What the task asks.
Every line containing the string "interpreter" should be returned from the records.

Data records.
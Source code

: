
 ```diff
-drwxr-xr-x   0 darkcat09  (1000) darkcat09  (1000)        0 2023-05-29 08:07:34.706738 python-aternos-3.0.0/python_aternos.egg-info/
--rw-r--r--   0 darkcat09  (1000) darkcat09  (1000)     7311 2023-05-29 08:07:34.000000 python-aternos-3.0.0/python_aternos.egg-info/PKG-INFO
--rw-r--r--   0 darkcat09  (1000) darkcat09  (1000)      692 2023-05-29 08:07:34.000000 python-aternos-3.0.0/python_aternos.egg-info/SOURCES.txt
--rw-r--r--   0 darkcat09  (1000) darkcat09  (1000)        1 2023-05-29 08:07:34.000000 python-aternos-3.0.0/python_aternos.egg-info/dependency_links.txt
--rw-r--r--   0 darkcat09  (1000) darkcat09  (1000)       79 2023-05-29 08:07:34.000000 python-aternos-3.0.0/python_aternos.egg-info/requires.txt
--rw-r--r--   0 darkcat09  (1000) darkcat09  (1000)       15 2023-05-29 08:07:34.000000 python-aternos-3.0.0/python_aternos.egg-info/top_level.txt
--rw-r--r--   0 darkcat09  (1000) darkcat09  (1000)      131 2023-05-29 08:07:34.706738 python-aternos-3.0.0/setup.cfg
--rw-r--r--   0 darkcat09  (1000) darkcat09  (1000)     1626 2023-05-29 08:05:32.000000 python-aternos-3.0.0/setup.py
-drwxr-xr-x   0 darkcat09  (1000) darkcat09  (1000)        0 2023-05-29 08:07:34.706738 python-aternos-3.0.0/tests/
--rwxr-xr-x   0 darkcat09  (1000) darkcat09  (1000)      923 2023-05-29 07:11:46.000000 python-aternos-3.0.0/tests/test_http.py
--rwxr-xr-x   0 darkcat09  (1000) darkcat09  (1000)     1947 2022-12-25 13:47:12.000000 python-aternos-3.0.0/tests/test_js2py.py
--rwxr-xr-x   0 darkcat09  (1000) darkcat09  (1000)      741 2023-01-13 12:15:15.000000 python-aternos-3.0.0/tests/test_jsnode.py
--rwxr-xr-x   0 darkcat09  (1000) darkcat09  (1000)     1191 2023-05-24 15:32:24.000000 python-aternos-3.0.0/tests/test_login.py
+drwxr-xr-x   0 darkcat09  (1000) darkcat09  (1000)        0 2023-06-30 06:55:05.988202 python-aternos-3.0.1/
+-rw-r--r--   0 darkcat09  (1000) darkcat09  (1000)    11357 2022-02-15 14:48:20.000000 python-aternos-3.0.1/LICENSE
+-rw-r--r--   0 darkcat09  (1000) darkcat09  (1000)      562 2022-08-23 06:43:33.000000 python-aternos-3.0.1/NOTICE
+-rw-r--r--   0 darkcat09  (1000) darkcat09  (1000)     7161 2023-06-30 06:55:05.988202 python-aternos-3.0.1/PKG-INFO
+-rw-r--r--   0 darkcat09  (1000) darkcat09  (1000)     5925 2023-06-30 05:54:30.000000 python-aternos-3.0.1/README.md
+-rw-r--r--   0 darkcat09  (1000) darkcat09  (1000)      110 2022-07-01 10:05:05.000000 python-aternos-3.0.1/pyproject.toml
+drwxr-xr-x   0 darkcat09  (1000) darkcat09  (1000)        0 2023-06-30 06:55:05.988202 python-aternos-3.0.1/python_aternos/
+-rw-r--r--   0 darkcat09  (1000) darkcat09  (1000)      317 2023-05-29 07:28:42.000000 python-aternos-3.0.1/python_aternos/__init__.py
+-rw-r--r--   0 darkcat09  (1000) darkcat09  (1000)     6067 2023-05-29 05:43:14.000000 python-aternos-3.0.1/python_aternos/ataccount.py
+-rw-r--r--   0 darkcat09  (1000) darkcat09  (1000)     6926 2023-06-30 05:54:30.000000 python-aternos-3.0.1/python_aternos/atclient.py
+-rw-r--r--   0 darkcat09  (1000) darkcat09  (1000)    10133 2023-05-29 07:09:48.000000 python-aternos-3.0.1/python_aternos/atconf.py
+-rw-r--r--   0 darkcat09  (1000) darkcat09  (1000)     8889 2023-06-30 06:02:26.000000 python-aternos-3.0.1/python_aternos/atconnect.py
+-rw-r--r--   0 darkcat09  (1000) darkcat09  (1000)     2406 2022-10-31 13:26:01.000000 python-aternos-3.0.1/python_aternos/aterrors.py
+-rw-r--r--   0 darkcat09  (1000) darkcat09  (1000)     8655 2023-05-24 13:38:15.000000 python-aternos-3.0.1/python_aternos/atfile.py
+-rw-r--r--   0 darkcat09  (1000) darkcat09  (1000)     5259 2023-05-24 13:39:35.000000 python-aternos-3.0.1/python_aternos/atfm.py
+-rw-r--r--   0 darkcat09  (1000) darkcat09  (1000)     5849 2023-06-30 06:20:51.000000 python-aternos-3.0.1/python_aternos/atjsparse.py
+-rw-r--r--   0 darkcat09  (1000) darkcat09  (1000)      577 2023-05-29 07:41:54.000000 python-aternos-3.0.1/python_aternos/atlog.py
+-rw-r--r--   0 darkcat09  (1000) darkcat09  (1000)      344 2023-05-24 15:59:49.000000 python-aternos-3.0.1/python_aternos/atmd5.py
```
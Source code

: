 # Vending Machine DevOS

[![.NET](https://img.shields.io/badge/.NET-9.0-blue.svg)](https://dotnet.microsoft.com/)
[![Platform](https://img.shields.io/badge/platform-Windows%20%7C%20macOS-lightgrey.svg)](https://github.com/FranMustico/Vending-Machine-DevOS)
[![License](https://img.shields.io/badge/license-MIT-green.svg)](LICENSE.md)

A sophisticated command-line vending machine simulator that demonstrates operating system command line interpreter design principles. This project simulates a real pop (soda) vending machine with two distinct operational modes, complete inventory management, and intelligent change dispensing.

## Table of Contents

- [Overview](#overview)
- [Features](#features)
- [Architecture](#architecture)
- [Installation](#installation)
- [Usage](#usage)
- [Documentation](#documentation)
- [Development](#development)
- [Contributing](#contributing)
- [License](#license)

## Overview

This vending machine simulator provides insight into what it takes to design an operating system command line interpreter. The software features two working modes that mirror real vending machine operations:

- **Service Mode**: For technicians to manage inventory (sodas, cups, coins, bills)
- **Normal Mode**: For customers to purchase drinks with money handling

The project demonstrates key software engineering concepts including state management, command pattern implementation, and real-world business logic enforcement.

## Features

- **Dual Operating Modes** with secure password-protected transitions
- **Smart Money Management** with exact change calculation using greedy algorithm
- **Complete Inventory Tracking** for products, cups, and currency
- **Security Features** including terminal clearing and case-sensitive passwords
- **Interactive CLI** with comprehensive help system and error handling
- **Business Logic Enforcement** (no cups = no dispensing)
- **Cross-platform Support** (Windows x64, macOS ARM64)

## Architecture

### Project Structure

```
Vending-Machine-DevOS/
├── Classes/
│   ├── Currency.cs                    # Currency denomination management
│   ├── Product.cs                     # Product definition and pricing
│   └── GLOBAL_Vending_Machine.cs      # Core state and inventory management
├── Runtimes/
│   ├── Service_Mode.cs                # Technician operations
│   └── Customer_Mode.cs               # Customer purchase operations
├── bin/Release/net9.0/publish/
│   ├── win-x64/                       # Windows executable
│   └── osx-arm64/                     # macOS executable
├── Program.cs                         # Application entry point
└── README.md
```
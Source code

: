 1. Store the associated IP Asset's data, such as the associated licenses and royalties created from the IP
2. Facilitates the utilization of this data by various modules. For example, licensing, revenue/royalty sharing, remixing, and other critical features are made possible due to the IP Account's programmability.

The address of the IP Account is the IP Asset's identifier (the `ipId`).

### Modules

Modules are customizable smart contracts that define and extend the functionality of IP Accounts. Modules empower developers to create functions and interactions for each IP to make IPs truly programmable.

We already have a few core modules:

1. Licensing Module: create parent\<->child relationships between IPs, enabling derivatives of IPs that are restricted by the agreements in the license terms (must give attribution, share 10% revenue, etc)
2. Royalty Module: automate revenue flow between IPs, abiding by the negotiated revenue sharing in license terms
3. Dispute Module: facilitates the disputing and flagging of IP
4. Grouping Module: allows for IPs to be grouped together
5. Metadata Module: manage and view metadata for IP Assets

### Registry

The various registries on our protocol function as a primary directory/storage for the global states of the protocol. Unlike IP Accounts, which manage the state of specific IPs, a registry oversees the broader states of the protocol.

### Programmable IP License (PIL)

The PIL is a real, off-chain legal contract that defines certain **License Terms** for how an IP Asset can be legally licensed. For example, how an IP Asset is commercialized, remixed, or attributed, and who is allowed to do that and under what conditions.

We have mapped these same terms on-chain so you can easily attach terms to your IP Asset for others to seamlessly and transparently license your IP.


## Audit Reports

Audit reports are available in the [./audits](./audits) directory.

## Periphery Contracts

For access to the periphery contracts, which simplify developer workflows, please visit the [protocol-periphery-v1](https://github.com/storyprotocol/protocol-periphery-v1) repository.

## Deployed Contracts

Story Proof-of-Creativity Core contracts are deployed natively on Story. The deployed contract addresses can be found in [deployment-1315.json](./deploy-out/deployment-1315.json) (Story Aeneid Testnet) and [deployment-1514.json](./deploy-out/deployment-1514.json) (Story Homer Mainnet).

Result for this task.
A sophisticated command-line vending machine simulator that demonstrates operating system command line interpreter design principles. This project simulates a real pop (soda) vending machine with two distinct operational modes, complete inventory management, and intelligent change dispensing.
This vending machine simulator provides insight into what it takes to design an operating system command line interpreter. The software features two working modes that mirror real vending machine operations:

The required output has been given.